[This is a weekly series that brings you raw, first-hand experiences from founders and investors in the trenches. Their story submissions are anonymous, allowing them to share openly without fear of retribution. Every Wednesday, we'll run one new story chosen by Dana Severson, who operates StartupsAnonymous, a place for startups to share, ask questions, and answer them in story-length posts, all anonymously. You can share your own story here.]
I started an angel fund a couple years ago. The goal was to make an impact, stay tuned into entrepreneurism, and make money. We haven’t made much money yet, but we haven’t really lost anything yet either.
The easiest “No” I ever delivered was to a group of cofounders who all drove luxury cars. Their idea was OK. We had our doubts about their ability to execute, but the hope was that they were coachable and so we set a follow-up meeting.
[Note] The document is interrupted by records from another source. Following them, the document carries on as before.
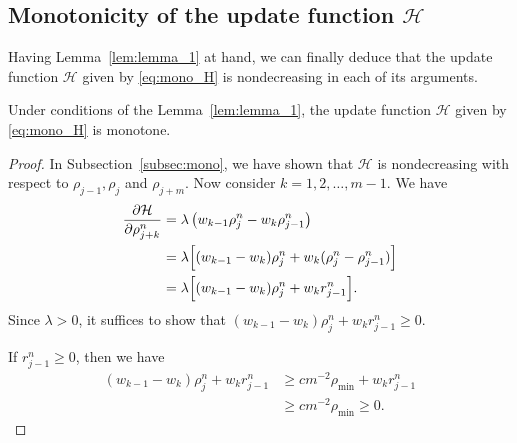 \subsection{Monotonicity of the update function $\mathcal{H}$}
Having Lemma~\ref{lem:lemma_1} at hand, we can finally deduce that the update function $\mathcal{H}$ given by \eqref{eq:mono_H} is nondecreasing in each of its arguments.
\begin{proposition}\label{prop:mono_of_H}
    Under conditions of the Lemma~\ref{lem:lemma_1}, the update function $\mathcal{H}$ given by \eqref{eq:mono_H} is monotone.
\end{proposition}
\begin{proof}
    In Subsection~\ref{subsec:mono}, we have shown that $\mathcal{H}$ is nondecreasing with respect to $\rho_{j-1}, \rho_{j}$ and $\rho_{j+m}$. Now consider $k= 1,2,\dots,m-1$. We have
    \begin{align*}
        \frac{\partial \mathcal{H}}{\partial \rho_{j+k}^n} & = \lambda\left( w_{k-1}\rho_j^n -w_k\rho_{j-1}^n\right)                      \\
                                                           & =\lambda \Bigl[(w_{k-1}- w_k) \rho_j^n + w_k(\rho_j^n - \rho_{j-1}^n )\Bigr] \\
                                                           & = \lambda \Bigl[(w_{k-1}- w_k) \rho_j^n + w_k r_{j-1}^n\Bigr].
    \end{align*}
    Since $\lambda >0$, it suffices to show that $(w_{k-1}- w_k) \rho_j^n + w_k r_{j-1}^n \geq 0$.

    If $r_{j-1}^n \geq 0 $, then we have
    \begin{align*}
        (w_{k-1}- w_k) \rho_j^n + w_k r_{j-1}^n & \geq cm^{-2}\rho_{\min} + w_k r_{j-1}^n \\
                                                & \geq cm^{-2}\rho_{\min}  \geq 0.
    \end{align*}


\end{proof}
One co-founder drove up to my place in an Audi; one drove a BMW; one drove a Mercedes. The fourth co-founder was riding shotgun in the BMW. There was no need to spend time talking about where this company was going, because this company was already dead.
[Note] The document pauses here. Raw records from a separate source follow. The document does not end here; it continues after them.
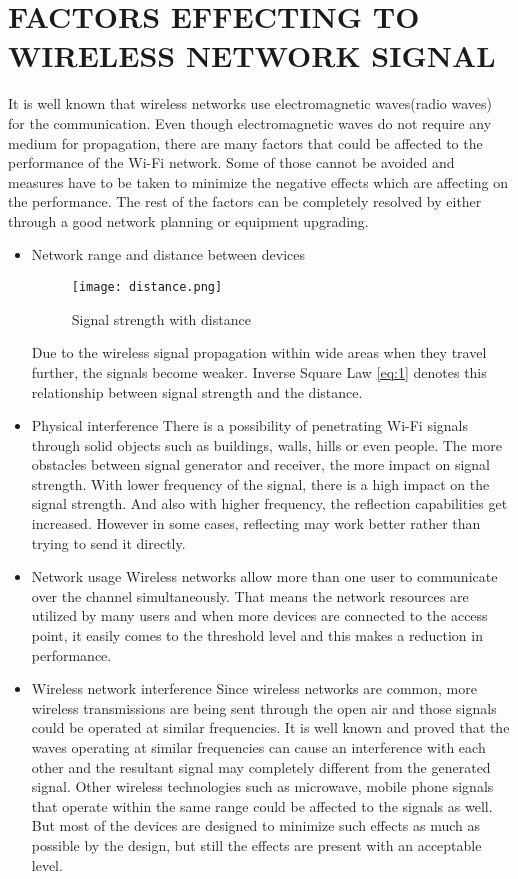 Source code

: \section{FACTORS EFFECTING TO WIRELESS NETWORK SIGNAL}
It is well known that wireless networks use electromagnetic waves(radio waves) for the communication. Even though electromagnetic waves do not require any medium for propagation, there are many factors that could be affected to the performance of the Wi-Fi network. Some of those cannot be avoided and measures have to be taken to minimize the negative effects which are affecting on the performance. The rest of the factors can be completely resolved by either through a good network planning or equipment upgrading.\cite{signal_probs}
\begin{itemize}
	\item Network range and distance between devices
	
	\begin{figure*}[h]	
		\centering
		\texttt{[image: distance.png]}
		\caption{Signal strength with distance}
	\end{figure*}
	
	\subitem  Due to the wireless signal propagation within wide areas when they travel further, the signals become weaker. Inverse Square Law \eqref{eq:1} denotes this relationship between signal strength and the distance.
	
	\item Physical interference
	\subitem There is a possibility of penetrating Wi-Fi signals through solid objects such as buildings, walls, hills or even people. The more obstacles between signal generator and receiver, the more impact on signal strength. With lower frequency of the signal, there is a high impact on the signal strength. And also with higher frequency, the reflection capabilities get increased. However in some cases, reflecting may work better rather than trying to send it directly.
	
	\item Network usage
	\subitem Wireless networks allow more than one user to communicate over the channel simultaneously. That means the network resources are utilized by many users and when more devices are connected to the access point, it easily comes to the threshold level and this makes a reduction in performance.
	
	\item Wireless network interference
	\subitem Since wireless networks are common, more wireless transmissions are being sent through the open air and those signals could be operated at similar frequencies. It is well known and proved that the waves operating at similar frequencies can cause an interference with each other and the resultant signal may completely different from the generated signal. Other wireless technologies such as microwave, mobile phone signals that operate within the same range could be affected to the signals as well. But most of the devices are designed to minimize such effects as much as possible by the design, but still the effects are present with an acceptable level.
	

\end{itemize}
The luxury interests of the “startup” cofounders made it clear that our money was not going to help keep the lights on and pay a few server bills. Our money was needed so that these guys didn’t have to suffer a bit. They were not willing to go “all-in” on their business. They were not selling their cars, and it was safe to presume that they had nice garages attached to some pretty awesome houses, too.
If you’re not “all-in,” neither are we. If you’re serious about a startup, be ready to be paid last. Sometimes it’s the only way for your company to survive and t have enough cash to make it to the next round. At the very least, borrow your cousin’s crappy Corolla to roll up at your next meeting with your investors.